Hippocrates’ confidence in this particular scheme was somewhat misplaced but his belief in a physical cause for mental disorders has been shared by scientists ever since. One of his younger contemporaries, the philosopher Aristotle, also searched for a physical cause for nervousness. Aristotle decided that the heart was the seat of all sensations and the brain a cold, bloodless part of the body which absorbed hot vapours arising from the heart. This led much later to the old English idea of ‘the vapours’, meaning a nervous disorder, low spirits or boredom.

Great Greek thinkers and twentieth-century neuroscientists may be united in their belief in a physical, biological cause of fear but there have always been other ideas. The Stoic school of philosophy grew up shortly after the time of Hippocrates and survived for five hundred years, well into the Roman empire. The Stoics included emperors (Marcus Aurelius), slaves (Epictetus) and even Nero’s tutor, Seneca. Stoicism stressed the importance of human reason in finding an accord with nature. Emotions had to be conquered and passions shed in order to achieve imperturbability. People can be happy in the midst of the severest pain if they can master themselves and let nothing overwhelm them. We are not at the mercy of external events. (Cognitive therapy (chapter 6) still relies on some of these ideas.) More specifically, the Roman Caelius Aurelianus wrote that phobias were a type of mania and arose from problems in the mind, not from the body or physical brain:

Mania fills the mind now with anger, now with gaiety, now sadness, now with nullity, now with the dread of petty things. As some people have told; so that they are afraid of caves at one time, and chasms at another, lest they fall into them; or there may be other things which frighten them.

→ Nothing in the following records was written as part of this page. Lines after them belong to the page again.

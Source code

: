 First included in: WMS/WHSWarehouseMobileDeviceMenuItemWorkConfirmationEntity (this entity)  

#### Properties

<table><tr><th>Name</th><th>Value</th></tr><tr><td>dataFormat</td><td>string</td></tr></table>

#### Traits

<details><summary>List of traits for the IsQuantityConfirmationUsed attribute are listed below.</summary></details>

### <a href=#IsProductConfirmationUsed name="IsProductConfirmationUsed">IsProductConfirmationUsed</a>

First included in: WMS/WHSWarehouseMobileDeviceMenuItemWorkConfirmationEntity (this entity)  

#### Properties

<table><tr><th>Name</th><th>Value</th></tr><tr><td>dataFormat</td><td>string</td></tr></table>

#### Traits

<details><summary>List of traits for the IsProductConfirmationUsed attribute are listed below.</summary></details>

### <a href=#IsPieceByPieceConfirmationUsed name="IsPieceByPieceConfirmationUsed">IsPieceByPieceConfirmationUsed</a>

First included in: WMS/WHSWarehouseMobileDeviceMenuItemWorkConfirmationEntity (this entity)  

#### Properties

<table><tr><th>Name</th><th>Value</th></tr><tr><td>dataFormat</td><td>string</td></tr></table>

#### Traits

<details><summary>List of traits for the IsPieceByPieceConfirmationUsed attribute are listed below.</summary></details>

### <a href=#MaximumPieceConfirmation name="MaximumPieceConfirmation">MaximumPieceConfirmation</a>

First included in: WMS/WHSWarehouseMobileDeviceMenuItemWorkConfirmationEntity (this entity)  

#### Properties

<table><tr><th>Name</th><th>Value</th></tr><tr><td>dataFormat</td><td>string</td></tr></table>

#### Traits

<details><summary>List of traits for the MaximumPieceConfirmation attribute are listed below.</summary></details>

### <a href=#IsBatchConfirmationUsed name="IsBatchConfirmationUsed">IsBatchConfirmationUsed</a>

More than two thousand years ago, then, philosophers and medics could give a good description of phobias. Ideas about the causes may have been primitive but they were forerunners of some of the main schools of thought still in existence. Sadly, the brilliance of these great thinkers probably had little impact on most people of the day. The prevailing view was that fear was sent down from the heavens and that phobias were best treated by trying to appease some god.

The Roman empire, which had assimilated Greek civilization, itself collapsed in about AD 400. The Church then dominated society and effectively put a halt to studies into individuals’ emotional experience. Phobias obviously still existed, and fears of plague or syphilis were especially common. However, in a backward step for science, excessive or strange fears were assumed to be caused by an interaction between forces of good and evil, and people with phobias thought to have been overtaken by demons or evil spirits.

Throughout the Middle Ages, the Church dominated scholastic thought and pre-eminent thinkers were occupied with big theological questions. Not until the fourteenth century did attention turn gradually back to the individual. This paved the way for the golden age of philosophy, out of which grew psychology as we know it today. And it started with Descartes, once described as the first modern man.

Cartesian Logic

Born into a rich and noble family at the end of the sixteenth century, Descartes studied languages, literature and philosophy at one of the top French schools of the period. But even as a young man he became disillusioned with the limited nature of the teaching and quit his studies to lead a life of pleasure in Paris.

Boredom eventually set in and he joined the army in Holland, where he learned about mathematics and the natural sciences. Then later on, he joined the Bavarian imperial army in the Thirty Years War, which allowed him to travel through Germany, Austria, Hungary, Switzerland and Italy. He was constantly observing, contemplating reality, and working on his own philosophical method.